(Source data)
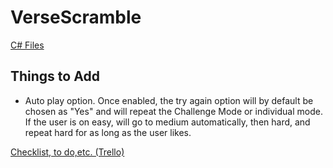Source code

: VerseScramble
=============
[C# Files](https://github.com/metapoo/VerseScramble/tree/master/Assets/cs)

## Things to Add
* Auto play option.  Once enabled, the try again option will by default be chosen as "Yes" and will repeat the Challenge Mode or individual mode.  If the user is on easy, will go to medium automatically, then hard, and repeat hard for as long as the user likes.

[Checklist, to do,etc. (Trello)](https://trello.com/b/vPq1zYvk/versescramble)
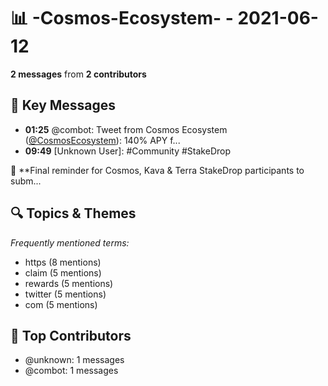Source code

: # 📊 -Cosmos-Ecosystem- - 2021-06-12
**2 messages** from **2 contributors**

## 💬 Key Messages
- **01:25** @combot: Tweet from Cosmos Ecosystem ([@CosmosEcosystem](https://twitter.com/CosmosEcosystem)):
140% APY f...
- **09:49** [Unknown User]: #Community #StakeDrop

📢 **Final reminder for Cosmos, Kava & Terra StakeDrop participants to subm...

## 🔍 Topics & Themes
*Frequently mentioned terms:*
- https (8 mentions)
- claim (5 mentions)
- rewards (5 mentions)
- twitter (5 mentions)
- com (5 mentions)

## 👥 Top Contributors
- @unknown: 1 messages
- @combot: 1 messages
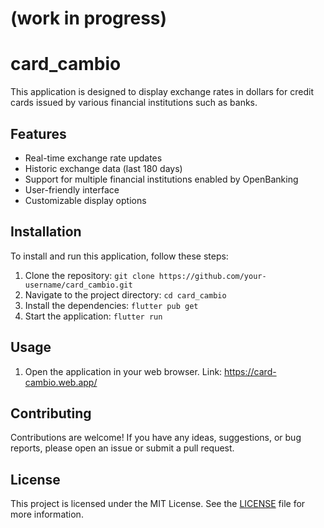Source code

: # (work in progress)

# card_cambio

This application is designed to display exchange rates in dollars for credit cards issued by various financial institutions such as banks.


## Features

- Real-time exchange rate updates
- Historic exchange data (last 180 days)
- Support for multiple financial institutions enabled by OpenBanking
- User-friendly interface
- Customizable display options

## Installation

To install and run this application, follow these steps:

1. Clone the repository: `git clone https://github.com/your-username/card_cambio.git`
2. Navigate to the project directory: `cd card_cambio`
3. Install the dependencies: `flutter pub get`
4. Start the application: `flutter run`


## Usage

1. Open the application in your web browser. Link: https://card-cambio.web.app/

## Contributing

Contributions are welcome! If you have any ideas, suggestions, or bug reports, please open an issue or submit a pull request.

## License

This project is licensed under the MIT License. See the [LICENSE](LICENSE) file for more information.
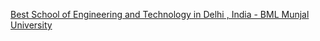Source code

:[Best School of Engineering and Technology in Delhi , India - BML Munjal University](https://qi.tc/qi/116150)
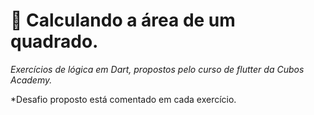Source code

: # 🚀 Calculando a área de um quadrado.
*Exercícios de lógica em Dart, propostos pelo curso de flutter da Cubos Academy.*

*Desafio proposto está comentado em cada exercício. 
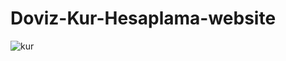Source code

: # Doviz-Kur-Hesaplama-website
![kur](https://user-images.githubusercontent.com/54667635/228651574-0b54af4a-626f-4595-b8aa-cf9cf7904489.PNG)
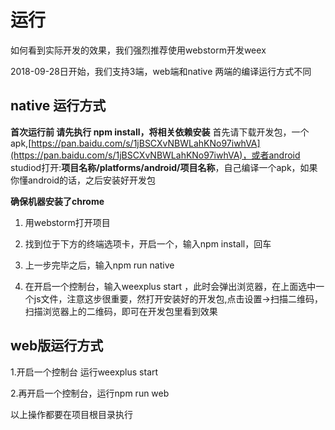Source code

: # 运行

如何看到实际开发的效果，我们强烈推荐使用webstorm开发weex

2018-09-28日开始，我们支持3端，web端和native 两端的编译运行方式不同

## native 运行方式

**首次运行前 请先执行 npm install，将相关依赖安装**
首先请下载开发包，一个apk,[https://pan.baidu.com/s/1jBSCXvNBWLahKNo97iwhVA](https://pan.baidu.com/s/1jBSCXvNBWLahKNo97iwhVA)，或者android studiod打开:**项目名称/platforms/android/项目名称**，自己编译一个apk，如果你懂android的话，之后安装好开发包

**确保机器安装了chrome**

1. 用webstorm打开项目

2. 找到位于下方的终端选项卡，开启一个，输入npm install，回车

3. 上一步完毕之后，输入npm run native

4. 在开启一个控制台，输入weexplus start ，此时会弹出浏览器，在上面选中一个js文件，注意这步很重要，然打开安装好的开发包,点击设置-&gt;扫描二维码，扫描浏览器上的二维码，即可在开发包里看到效果

## web版运行方式

1.开启一个控制台 运行weexplus start

2.再开启一个控制台，运行npm run web

以上操作都要在项目根目录执行

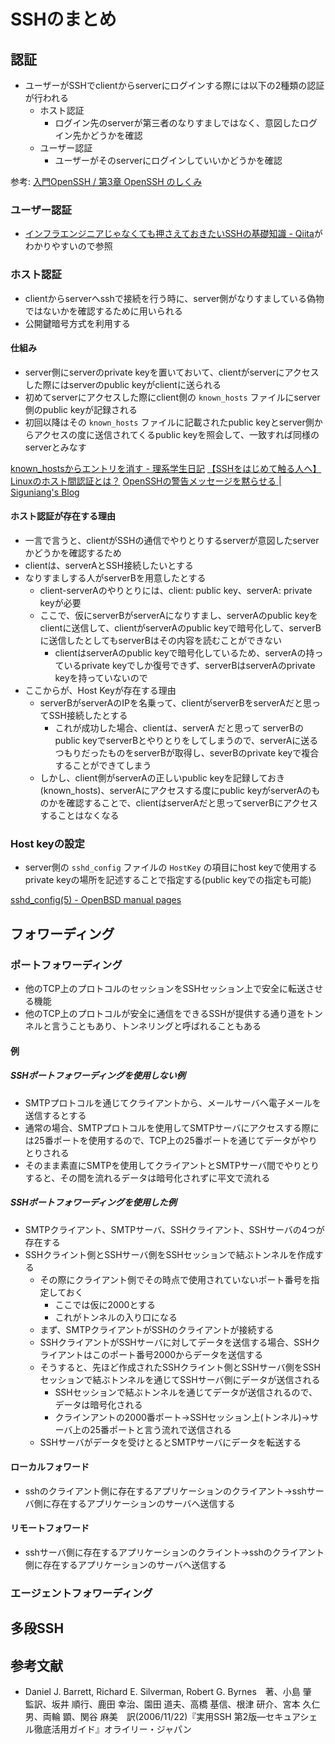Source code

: # SSHのまとめ

## 認証

- ユーザーがSSHでclientからserverにログインする際には以下の2種類の認証が行われる
    - ホスト認証
        - ログイン先のserverが第三者のなりすましではなく、意図したログイン先かどうかを確認
    - ユーザー認証
        - ユーザーがそのserverにログインしていいかどうかを確認
      
参考: [入門OpenSSH / 第3章 OpenSSH のしくみ](http://www.unixuser.org/~euske/doc/openssh/book/chap3.html)

### ユーザー認証

- [インフラエンジニアじゃなくても押さえておきたいSSHの基礎知識 - Qiita](https://qiita.com/tag1216/items/5d06bad7468f731f590e#ssh%E3%81%AE%E8%AA%8D%E8%A8%BC%E6%96%B9%E5%BC%8F)がわかりやすいので参照

### ホスト認証

- clientからserverへsshで接続を行う時に、server側がなりすましている偽物ではないかを確認するために用いられる
- 公開鍵暗号方式を利用する

#### 仕組み

- server側にserverのprivate keyを置いておいて、clientがserverにアクセスした際にはserverのpublic keyがclientに送られる
- 初めてserverにアクセスした際にclient側の `known_hosts` ファイルにserver側のpublic keyが記録される
- 初回以降はその `known_hosts` ファイルに記載されたpublic keyとserver側からアクセスの度に送信されてくるpublic keyを照会して、一致すれば同様のserverとみなす

[known_hostsからエントリを消す - 理系学生日記](https://kiririmode.hatenablog.jp/entry/20171020/1508485674)
[【SSHをはじめて触る人へ】Linuxのホスト間認証とは？](https://eng-entrance.com/linux-ssh-host)
[OpenSSHの警告メッセージを黙らせる | Siguniang's Blog](https://siguniang.wordpress.com/2014/02/28/get-rid-of-openssh-warning-message/)

#### ホスト認証が存在する理由

- 一言で言うと、clientがSSHの通信でやりとりするserverが意図したserverかどうかを確認するため
- clientは、serverAとSSH接続したいとする
- なりすましする人がserverBを用意したとする
    - client-serverAのやりとりには、client: public key、serverA: private keyが必要
    - ここで、仮にserverBがserverAになりすまし、serverAのpublic keyをclientに送信して、clientがserverAのpublic keyで暗号化して、serverBに送信したとしてもserverBはその内容を読むことができない
        - clientはserverAのpublic keyで暗号化しているため、serverAの持っているprivate keyでしか復号できず、serverBはserverAのprivate keyを持っていないので
- ここからが、Host Keyが存在する理由
    - serverBがserverAのIPを名乗って、clientがserverBをserverAだと思ってSSH接続したとする
        - これが成功した場合、clientは、serverA だと思って serverBの public keyでserverBとやりとりをしてしまうので、serverAに送るつもりだったものをserverBが取得し、severBのprivate keyで複合することができてしまう
    - しかし、client側がserverAの正しいpublic keyを記録しておき(known_hosts)、serverAにアクセスする度にpublic keyがserverAのものかを確認することで、clientはserverAだと思ってserverBにアクセスすることはなくなる
 
### Host keyの設定

- server側の `sshd_config` ファイルの  `HostKey`  の項目にhost keyで使用するprivate keyの場所を記述することで指定する(public keyでの指定も可能)

[sshd_config(5) - OpenBSD manual pages](https://man.openbsd.org/sshd_config#HostKey)

## フォワーディング

### ポートフォワーディング

- 他のTCP上のプロトコルのセッションをSSHセッション上で安全に転送させる機能
- 他のTCP上のプロトコルが安全に通信をできるSSHが提供する通り道をトンネルと言うこともあり、トンネリングと呼ばれることもある

#### 例

##### SSHポートフォワーディングを使用しない例

- SMTPプロトコルを通じてクライアントから、メールサーバへ電子メールを送信するとする
- 通常の場合、SMTPプロトコルを使用してSMTPサーバにアクセスする際には25番ポートを使用するので、TCP上の25番ポートを通じてデータがやりとりされる
- そのまま素直にSMTPを使用してクライアントとSMTPサーバ間でやりとりすると、その間を流れるデータは暗号化されずに平文で流れる

##### SSHポートフォワーディングを使用した例

- SMTPクライアント、SMTPサーバ、SSHクライアント、SSHサーバの4つが存在する
- SSHクライント側とSSHサーバ側をSSHセッションで結ぶトンネルを作成する
    - その際にクライアント側でその時点で使用されていないポート番号を指定しておく
        - ここでは仮に2000とする
        - これがトンネルの入り口になる
    - まず、SMTPクライアントがSSHのクライアントが接続する
    - SSHクライアントがSSHサーバに対してデータを送信する場合、SSHクライアントはこのポート番号2000からデータを送信する
    - そうすると、先ほど作成されたSSHクライント側とSSHサーバ側をSSHセッションで結ぶトンネルを通じてSSHサーバ側にデータが送信される
        - SSHセッションで結ぶトンネルを通じてデータが送信されるので、データは暗号化される
        - クラインアントの2000番ポート→SSHセッション上(トンネル)→サーバ上の25番ポートと言う流れで送信される
    - SSHサーバがデータを受けとるとSMTPサーバにデータを転送する

#### ローカルフォワード

- sshのクライアント側に存在するアプリケーションのクライアント→sshサーバ側に存在するアプリケーションのサーバへ送信する

#### リモートフォワード

- sshサーバ側に存在するアプリケーションのクライント→sshのクライアント側に存在するアプリケーションのサーバへ送信する

### エージェントフォワーディング

## 多段SSH


## 参考文献

- Daniel J. Barrett, Richard E. Silverman, Robert G. Byrnes　著、小島 肇　監訳、坂井 順行、鹿田 幸治、園田 道夫、高橋 基信、根津 研介、宮本 久仁男、両輪 顕、関谷 麻美　訳(2006/11/22)『実用SSH 第2版―セキュアシェル徹底活用ガイド』オライリー・ジャパン

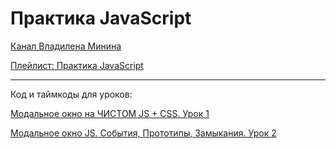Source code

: # Практика JavaScript

[Канал Владилена Минина](https://www.youtube.com/c/VladilenMinin)

[Плейлист: Практика JavaScript](https://www.youtube.com/playlist?list=PLqKQF2ojwm3n-ufn3E-l6Y0VxDrj3hM5M)

---
Код и таймкоды для уроков:

[Модальное окно на ЧИСТОМ JS + CSS. Урок 1](https://github.com/xdpiqbx/minin-practice-js/tree/001-modal-clear-js-css)

[Модальное окно JS. События, Прототипы, Замыкания. Урок 2](https://github.com/xdpiqbx/minin-practice-js/tree/002-modal-events-proto-closures)
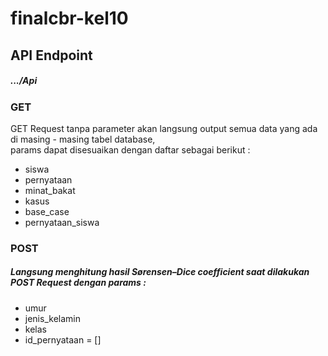 # finalcbr-kel10

<h2>API Endpoint</h1>
<h5>.../Api</h5>

<h3>GET</h3>
<p>GET Request tanpa parameter akan langsung output semua data yang ada di masing - masing tabel database, <br> params dapat disesuaikan dengan daftar sebagai berikut :</p>
<ul>
  <li>siswa</li>
  <li>pernyataan</li>
  <li>minat_bakat</li>
  <li>kasus</li>
  <li>base_case</li>
  <li>pernyataan_siswa</li>
</ul>

<h3>POST</h3>
<h5>Langsung menghitung hasil Sørensen–Dice coefficient saat dilakukan POST Request dengan params :</h5>
<ul>
  <li>umur</li>
  <li>jenis_kelamin</li>
  <li>kelas</li>
  <li>id_pernyataan = []</li>
</ul>
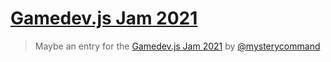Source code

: # [Gamedev.js Jam 2021](https://gamedevjs.com/jam/2021/)

> Maybe an entry for the [Gamedev.js Jam 2021](https://gamedevjs.com/jam/2021/) by [@mysterycommand](https://github.com/mysterycommand)

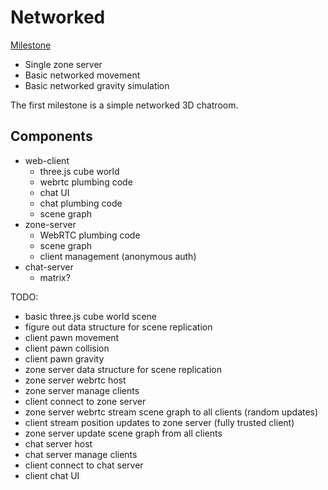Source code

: # Networked
[Milestone](https://github.com/PersistentWorldNetwork/PersistentWorldNetwork/milestone/1)
- Single zone server
- Basic networked movement
- Basic networked gravity simulation

The first milestone is a simple networked 3D chatroom. 

## Components
- web-client
    - three.js cube world
    - webrtc plumbing code
    - chat UI
    - chat plumbing code
    - scene graph
- zone-server
    - WebRTC plumbing code
    - scene graph
    - client management (anonymous auth)
- chat-server
    - matrix?

TODO:
- basic three.js cube world scene
- figure out data structure for scene replication
- client pawn movement
- client pawn collision
- client pawn gravity
- zone server data structure for scene replication
- zone server webrtc host
- zone server manage clients
- client connect to zone server
- zone server webrtc stream scene graph to all clients (random updates)
- client stream position updates to zone server (fully trusted client)
- zone server update scene graph from all clients
- chat server host
- chat server manage clients
- client connect to chat server
- client chat UI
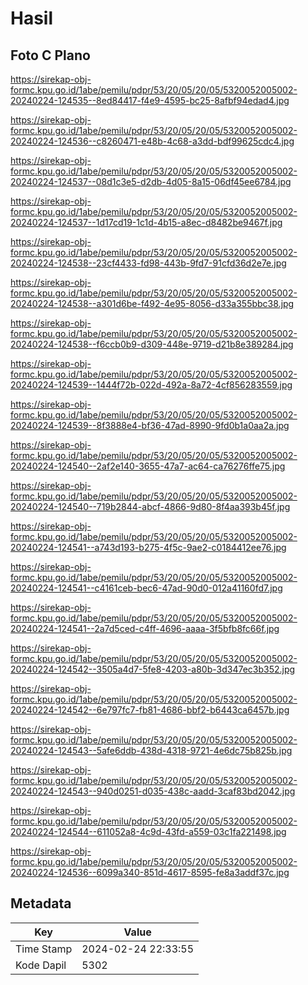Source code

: # Hasil

## Foto C Plano

https://sirekap-obj-formc.kpu.go.id/1abe/pemilu/pdpr/53/20/05/20/05/5320052005002-20240224-124535--8ed84417-f4e9-4595-bc25-8afbf94edad4.jpg

https://sirekap-obj-formc.kpu.go.id/1abe/pemilu/pdpr/53/20/05/20/05/5320052005002-20240224-124536--c8260471-e48b-4c68-a3dd-bdf99625cdc4.jpg

https://sirekap-obj-formc.kpu.go.id/1abe/pemilu/pdpr/53/20/05/20/05/5320052005002-20240224-124537--08d1c3e5-d2db-4d05-8a15-06df45ee6784.jpg

https://sirekap-obj-formc.kpu.go.id/1abe/pemilu/pdpr/53/20/05/20/05/5320052005002-20240224-124537--1d17cd19-1c1d-4b15-a8ec-d8482be9467f.jpg

https://sirekap-obj-formc.kpu.go.id/1abe/pemilu/pdpr/53/20/05/20/05/5320052005002-20240224-124538--23cf4433-fd98-443b-9fd7-91cfd36d2e7e.jpg

https://sirekap-obj-formc.kpu.go.id/1abe/pemilu/pdpr/53/20/05/20/05/5320052005002-20240224-124538--a301d6be-f492-4e95-8056-d33a355bbc38.jpg

https://sirekap-obj-formc.kpu.go.id/1abe/pemilu/pdpr/53/20/05/20/05/5320052005002-20240224-124538--f6ccb0b9-d309-448e-9719-d21b8e389284.jpg

https://sirekap-obj-formc.kpu.go.id/1abe/pemilu/pdpr/53/20/05/20/05/5320052005002-20240224-124539--1444f72b-022d-492a-8a72-4cf856283559.jpg

https://sirekap-obj-formc.kpu.go.id/1abe/pemilu/pdpr/53/20/05/20/05/5320052005002-20240224-124539--8f3888e4-bf36-47ad-8990-9fd0b1a0aa2a.jpg

https://sirekap-obj-formc.kpu.go.id/1abe/pemilu/pdpr/53/20/05/20/05/5320052005002-20240224-124540--2af2e140-3655-47a7-ac64-ca76276ffe75.jpg

https://sirekap-obj-formc.kpu.go.id/1abe/pemilu/pdpr/53/20/05/20/05/5320052005002-20240224-124540--719b2844-abcf-4866-9d80-8f4aa393b45f.jpg

https://sirekap-obj-formc.kpu.go.id/1abe/pemilu/pdpr/53/20/05/20/05/5320052005002-20240224-124541--a743d193-b275-4f5c-9ae2-c0184412ee76.jpg

https://sirekap-obj-formc.kpu.go.id/1abe/pemilu/pdpr/53/20/05/20/05/5320052005002-20240224-124541--c4161ceb-bec6-47ad-90d0-012a41160fd7.jpg

https://sirekap-obj-formc.kpu.go.id/1abe/pemilu/pdpr/53/20/05/20/05/5320052005002-20240224-124541--2a7d5ced-c4ff-4696-aaaa-3f5bfb8fc66f.jpg

https://sirekap-obj-formc.kpu.go.id/1abe/pemilu/pdpr/53/20/05/20/05/5320052005002-20240224-124542--3505a4d7-5fe8-4203-a80b-3d347ec3b352.jpg

https://sirekap-obj-formc.kpu.go.id/1abe/pemilu/pdpr/53/20/05/20/05/5320052005002-20240224-124542--6e797fc7-fb81-4686-bbf2-b6443ca6457b.jpg

https://sirekap-obj-formc.kpu.go.id/1abe/pemilu/pdpr/53/20/05/20/05/5320052005002-20240224-124543--5afe6ddb-438d-4318-9721-4e6dc75b825b.jpg

https://sirekap-obj-formc.kpu.go.id/1abe/pemilu/pdpr/53/20/05/20/05/5320052005002-20240224-124543--940d0251-d035-438c-aadd-3caf83bd2042.jpg

https://sirekap-obj-formc.kpu.go.id/1abe/pemilu/pdpr/53/20/05/20/05/5320052005002-20240224-124544--611052a8-4c9d-43fd-a559-03c1fa221498.jpg

https://sirekap-obj-formc.kpu.go.id/1abe/pemilu/pdpr/53/20/05/20/05/5320052005002-20240224-124536--6099a340-851d-4617-8595-fe8a3addf37c.jpg


## Metadata

| Key        | Value               |
| ---------- | ------------------- |
| Time Stamp | 2024-02-24 22:33:55 |
| Kode Dapil | 5302                |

▶ **Exercise requirements**:
Where a line of the data holds "Gamedev", show that line.

▶ **Response to this task**:
: # [Gamedev.js Jam 2021](https://gamedevjs.com/jam/2021/)
> Maybe an entry for the [Gamedev.js Jam 2021](https://gamedevjs.com/jam/2021/) by [@mysterycommand](https://github.com/mysterycommand)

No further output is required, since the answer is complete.